AIM OF THE EXERCISE –
Search the entries for the word "following" and return every line where it is found.
── SUPPLIED RECORDS
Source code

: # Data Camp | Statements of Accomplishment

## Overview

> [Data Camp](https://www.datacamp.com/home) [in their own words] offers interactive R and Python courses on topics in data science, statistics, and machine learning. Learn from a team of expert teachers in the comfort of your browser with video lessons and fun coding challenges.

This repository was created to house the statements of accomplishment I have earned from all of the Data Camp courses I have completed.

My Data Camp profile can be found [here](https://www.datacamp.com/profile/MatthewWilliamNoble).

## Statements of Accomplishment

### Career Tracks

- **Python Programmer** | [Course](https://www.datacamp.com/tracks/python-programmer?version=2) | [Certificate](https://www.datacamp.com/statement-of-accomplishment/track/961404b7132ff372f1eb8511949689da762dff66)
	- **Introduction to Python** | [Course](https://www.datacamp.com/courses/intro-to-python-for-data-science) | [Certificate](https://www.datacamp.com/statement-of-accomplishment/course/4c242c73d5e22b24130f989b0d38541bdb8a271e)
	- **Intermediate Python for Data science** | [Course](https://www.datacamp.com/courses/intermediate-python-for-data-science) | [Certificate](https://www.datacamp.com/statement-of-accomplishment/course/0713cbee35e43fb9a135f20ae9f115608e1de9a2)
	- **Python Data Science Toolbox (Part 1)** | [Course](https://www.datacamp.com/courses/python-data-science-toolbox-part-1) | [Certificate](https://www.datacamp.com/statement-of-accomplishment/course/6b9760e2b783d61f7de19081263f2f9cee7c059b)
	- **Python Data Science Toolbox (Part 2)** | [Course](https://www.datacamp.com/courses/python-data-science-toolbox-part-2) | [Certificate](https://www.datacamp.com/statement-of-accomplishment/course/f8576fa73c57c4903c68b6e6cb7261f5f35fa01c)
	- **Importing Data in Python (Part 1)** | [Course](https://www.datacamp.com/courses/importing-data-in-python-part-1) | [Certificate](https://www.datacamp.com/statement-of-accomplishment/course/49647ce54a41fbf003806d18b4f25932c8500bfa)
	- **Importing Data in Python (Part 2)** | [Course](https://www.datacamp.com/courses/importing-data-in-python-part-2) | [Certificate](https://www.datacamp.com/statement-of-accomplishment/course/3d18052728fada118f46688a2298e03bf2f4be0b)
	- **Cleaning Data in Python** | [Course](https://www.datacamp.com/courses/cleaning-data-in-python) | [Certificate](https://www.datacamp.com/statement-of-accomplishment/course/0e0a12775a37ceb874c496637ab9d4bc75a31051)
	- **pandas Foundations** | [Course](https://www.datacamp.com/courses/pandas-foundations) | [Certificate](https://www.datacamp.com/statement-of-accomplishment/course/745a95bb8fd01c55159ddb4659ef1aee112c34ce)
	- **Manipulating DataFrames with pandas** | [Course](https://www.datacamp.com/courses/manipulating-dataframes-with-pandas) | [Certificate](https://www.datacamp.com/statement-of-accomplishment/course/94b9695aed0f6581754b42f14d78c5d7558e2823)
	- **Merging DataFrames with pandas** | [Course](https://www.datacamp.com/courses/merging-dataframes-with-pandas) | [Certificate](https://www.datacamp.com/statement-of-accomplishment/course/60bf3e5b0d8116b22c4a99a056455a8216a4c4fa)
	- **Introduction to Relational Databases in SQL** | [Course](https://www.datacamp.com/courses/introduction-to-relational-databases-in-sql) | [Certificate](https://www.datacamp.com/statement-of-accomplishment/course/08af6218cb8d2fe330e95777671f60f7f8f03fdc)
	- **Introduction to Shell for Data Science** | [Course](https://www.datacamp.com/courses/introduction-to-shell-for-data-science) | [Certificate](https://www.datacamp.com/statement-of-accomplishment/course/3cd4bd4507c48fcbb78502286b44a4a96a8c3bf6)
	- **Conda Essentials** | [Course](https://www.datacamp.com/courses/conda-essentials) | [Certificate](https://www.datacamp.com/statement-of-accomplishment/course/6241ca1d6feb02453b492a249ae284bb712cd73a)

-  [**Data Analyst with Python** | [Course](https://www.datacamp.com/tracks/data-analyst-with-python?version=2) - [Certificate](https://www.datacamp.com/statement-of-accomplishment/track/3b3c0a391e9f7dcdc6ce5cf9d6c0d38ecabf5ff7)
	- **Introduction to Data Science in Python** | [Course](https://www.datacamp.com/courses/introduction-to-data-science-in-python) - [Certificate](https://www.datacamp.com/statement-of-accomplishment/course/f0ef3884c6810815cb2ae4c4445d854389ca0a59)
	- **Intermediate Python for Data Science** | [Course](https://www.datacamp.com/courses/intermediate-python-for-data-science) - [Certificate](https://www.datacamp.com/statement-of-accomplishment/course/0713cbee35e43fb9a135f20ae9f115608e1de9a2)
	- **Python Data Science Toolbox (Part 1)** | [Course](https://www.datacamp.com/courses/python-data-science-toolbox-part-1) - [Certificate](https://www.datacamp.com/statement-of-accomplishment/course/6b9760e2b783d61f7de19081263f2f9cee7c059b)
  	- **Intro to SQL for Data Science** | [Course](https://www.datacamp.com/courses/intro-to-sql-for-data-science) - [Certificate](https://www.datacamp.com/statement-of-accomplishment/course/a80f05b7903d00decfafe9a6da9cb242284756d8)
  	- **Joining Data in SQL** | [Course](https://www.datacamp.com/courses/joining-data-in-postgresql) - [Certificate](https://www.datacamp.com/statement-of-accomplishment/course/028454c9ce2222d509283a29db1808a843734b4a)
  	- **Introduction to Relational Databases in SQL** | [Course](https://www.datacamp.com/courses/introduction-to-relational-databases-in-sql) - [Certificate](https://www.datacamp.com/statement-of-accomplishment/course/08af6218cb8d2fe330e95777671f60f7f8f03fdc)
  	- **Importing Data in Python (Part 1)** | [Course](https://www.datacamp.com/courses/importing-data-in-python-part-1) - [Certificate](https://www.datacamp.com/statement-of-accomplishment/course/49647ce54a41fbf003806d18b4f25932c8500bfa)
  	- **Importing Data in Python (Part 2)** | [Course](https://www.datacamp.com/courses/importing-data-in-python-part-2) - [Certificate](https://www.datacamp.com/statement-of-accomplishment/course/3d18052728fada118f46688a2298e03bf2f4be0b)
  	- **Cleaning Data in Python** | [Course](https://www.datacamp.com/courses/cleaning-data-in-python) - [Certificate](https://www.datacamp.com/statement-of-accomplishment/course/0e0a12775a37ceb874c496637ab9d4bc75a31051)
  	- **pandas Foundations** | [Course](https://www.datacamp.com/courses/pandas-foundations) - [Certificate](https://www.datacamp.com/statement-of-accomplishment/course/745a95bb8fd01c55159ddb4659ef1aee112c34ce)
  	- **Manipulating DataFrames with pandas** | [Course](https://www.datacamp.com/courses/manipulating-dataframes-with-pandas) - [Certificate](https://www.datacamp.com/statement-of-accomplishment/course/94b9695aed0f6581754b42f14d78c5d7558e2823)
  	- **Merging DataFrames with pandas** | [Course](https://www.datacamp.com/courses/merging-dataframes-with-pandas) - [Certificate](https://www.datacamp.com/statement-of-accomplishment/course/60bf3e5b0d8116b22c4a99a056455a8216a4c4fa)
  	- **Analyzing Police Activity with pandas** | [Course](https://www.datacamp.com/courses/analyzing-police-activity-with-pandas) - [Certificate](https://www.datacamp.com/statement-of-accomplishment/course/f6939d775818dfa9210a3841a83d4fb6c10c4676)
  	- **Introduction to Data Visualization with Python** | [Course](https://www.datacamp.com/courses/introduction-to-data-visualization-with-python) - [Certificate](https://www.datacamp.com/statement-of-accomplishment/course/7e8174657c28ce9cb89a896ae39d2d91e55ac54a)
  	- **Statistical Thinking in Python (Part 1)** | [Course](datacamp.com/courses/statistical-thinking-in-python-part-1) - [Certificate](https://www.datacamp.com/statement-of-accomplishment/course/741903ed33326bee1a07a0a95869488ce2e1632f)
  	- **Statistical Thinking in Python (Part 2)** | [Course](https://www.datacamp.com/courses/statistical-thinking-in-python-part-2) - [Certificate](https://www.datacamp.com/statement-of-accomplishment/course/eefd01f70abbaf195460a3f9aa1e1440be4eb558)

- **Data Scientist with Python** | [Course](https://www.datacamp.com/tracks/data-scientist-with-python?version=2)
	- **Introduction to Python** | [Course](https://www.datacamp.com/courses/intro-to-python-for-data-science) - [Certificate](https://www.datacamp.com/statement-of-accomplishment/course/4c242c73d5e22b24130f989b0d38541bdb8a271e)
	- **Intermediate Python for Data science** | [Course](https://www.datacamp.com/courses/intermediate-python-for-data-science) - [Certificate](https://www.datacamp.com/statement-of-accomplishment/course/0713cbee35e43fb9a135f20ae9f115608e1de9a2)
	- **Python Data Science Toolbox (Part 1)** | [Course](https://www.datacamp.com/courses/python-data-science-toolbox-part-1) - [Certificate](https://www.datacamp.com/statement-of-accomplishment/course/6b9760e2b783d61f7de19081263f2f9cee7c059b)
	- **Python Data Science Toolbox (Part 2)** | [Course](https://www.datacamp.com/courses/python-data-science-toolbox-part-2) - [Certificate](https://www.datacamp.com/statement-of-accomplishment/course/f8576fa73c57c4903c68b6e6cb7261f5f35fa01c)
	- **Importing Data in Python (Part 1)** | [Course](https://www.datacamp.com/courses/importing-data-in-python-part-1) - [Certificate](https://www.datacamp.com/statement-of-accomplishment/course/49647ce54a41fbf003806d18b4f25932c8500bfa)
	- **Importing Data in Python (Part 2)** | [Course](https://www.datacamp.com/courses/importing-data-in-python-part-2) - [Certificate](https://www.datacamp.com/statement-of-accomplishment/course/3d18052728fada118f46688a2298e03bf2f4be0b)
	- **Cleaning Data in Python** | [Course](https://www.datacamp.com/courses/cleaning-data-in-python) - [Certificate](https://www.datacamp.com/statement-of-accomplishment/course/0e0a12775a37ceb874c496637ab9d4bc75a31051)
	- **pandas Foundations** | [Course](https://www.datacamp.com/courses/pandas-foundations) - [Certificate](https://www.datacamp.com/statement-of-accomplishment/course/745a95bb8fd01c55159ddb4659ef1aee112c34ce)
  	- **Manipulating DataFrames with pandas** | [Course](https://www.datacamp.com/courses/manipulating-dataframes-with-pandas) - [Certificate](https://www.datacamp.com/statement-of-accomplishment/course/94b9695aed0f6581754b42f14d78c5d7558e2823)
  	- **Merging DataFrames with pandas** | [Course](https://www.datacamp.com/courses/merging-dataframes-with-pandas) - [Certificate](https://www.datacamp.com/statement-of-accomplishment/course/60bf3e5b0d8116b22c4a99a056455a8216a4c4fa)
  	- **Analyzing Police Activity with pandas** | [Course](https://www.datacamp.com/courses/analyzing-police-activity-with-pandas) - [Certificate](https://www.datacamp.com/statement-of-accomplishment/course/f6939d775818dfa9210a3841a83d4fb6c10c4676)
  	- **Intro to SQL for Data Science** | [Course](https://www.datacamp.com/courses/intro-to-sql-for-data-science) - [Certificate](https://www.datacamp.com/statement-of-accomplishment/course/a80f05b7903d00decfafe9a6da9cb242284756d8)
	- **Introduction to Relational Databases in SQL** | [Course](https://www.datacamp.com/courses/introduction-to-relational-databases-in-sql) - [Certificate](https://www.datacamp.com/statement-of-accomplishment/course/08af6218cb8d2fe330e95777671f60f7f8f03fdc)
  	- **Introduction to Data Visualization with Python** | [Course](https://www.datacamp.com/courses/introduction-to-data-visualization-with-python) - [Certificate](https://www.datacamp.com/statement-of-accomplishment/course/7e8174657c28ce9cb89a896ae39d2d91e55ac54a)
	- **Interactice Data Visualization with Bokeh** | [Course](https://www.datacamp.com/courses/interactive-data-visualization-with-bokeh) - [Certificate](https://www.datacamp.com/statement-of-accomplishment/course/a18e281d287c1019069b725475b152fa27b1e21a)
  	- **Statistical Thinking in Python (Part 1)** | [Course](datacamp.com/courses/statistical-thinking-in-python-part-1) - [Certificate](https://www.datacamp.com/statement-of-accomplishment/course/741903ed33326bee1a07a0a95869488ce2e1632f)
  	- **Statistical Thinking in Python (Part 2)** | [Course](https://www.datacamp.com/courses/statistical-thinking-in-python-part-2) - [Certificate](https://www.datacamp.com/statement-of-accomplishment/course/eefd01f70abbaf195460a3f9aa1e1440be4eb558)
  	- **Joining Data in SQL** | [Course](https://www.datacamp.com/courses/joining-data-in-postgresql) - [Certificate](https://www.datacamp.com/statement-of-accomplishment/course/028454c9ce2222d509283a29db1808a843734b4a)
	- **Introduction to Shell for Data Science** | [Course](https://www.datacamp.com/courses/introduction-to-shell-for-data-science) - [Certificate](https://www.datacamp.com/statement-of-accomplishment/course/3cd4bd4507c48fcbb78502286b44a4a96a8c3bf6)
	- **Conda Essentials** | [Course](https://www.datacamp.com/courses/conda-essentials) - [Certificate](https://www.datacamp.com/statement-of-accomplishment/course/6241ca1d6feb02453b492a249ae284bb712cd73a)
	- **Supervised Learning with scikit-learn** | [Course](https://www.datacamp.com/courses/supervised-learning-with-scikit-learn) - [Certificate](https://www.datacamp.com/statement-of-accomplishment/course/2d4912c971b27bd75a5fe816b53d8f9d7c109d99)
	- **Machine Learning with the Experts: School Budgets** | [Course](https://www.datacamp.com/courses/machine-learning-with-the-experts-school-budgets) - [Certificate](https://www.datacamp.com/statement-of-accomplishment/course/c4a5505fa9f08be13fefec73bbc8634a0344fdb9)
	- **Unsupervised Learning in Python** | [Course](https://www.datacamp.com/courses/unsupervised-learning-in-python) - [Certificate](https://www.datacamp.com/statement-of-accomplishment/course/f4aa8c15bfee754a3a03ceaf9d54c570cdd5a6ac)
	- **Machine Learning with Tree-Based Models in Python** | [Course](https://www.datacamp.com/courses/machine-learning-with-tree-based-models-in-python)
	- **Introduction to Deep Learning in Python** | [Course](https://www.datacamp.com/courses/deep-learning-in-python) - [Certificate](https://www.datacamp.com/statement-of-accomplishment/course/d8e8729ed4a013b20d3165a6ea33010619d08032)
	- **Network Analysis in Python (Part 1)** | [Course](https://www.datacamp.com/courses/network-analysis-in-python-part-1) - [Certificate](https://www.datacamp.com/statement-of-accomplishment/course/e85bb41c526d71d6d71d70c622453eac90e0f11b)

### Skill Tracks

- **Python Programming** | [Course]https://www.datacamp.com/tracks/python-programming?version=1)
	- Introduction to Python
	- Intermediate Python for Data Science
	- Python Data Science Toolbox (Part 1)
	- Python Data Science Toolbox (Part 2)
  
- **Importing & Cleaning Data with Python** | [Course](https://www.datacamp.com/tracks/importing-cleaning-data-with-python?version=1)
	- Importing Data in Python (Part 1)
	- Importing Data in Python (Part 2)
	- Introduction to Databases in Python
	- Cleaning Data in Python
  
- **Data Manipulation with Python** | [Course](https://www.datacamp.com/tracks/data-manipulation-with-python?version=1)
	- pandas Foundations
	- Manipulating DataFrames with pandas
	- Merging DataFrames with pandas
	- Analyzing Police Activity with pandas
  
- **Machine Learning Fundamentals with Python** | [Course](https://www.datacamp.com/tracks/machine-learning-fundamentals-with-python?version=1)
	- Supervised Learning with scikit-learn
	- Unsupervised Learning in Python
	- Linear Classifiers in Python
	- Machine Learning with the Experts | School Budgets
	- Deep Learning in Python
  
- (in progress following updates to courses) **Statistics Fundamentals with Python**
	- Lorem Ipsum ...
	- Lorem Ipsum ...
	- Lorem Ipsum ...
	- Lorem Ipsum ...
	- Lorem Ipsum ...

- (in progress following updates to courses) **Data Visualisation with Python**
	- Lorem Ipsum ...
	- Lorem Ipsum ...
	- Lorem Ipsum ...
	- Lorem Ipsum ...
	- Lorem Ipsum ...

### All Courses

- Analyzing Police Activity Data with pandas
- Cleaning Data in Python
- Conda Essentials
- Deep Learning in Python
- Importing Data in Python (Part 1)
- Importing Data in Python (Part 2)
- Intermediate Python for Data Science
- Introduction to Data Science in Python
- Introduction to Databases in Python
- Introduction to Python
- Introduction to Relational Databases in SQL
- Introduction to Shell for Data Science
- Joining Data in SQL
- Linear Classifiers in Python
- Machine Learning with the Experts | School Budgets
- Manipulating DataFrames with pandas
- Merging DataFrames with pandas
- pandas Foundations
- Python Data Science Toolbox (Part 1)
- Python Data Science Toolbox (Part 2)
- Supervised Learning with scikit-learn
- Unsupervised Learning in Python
────
TASK RESPONSE –
- (in progress following updates to courses) **Statistics Fundamentals with Python**
- (in progress following updates to courses) **Data Visualisation with Python**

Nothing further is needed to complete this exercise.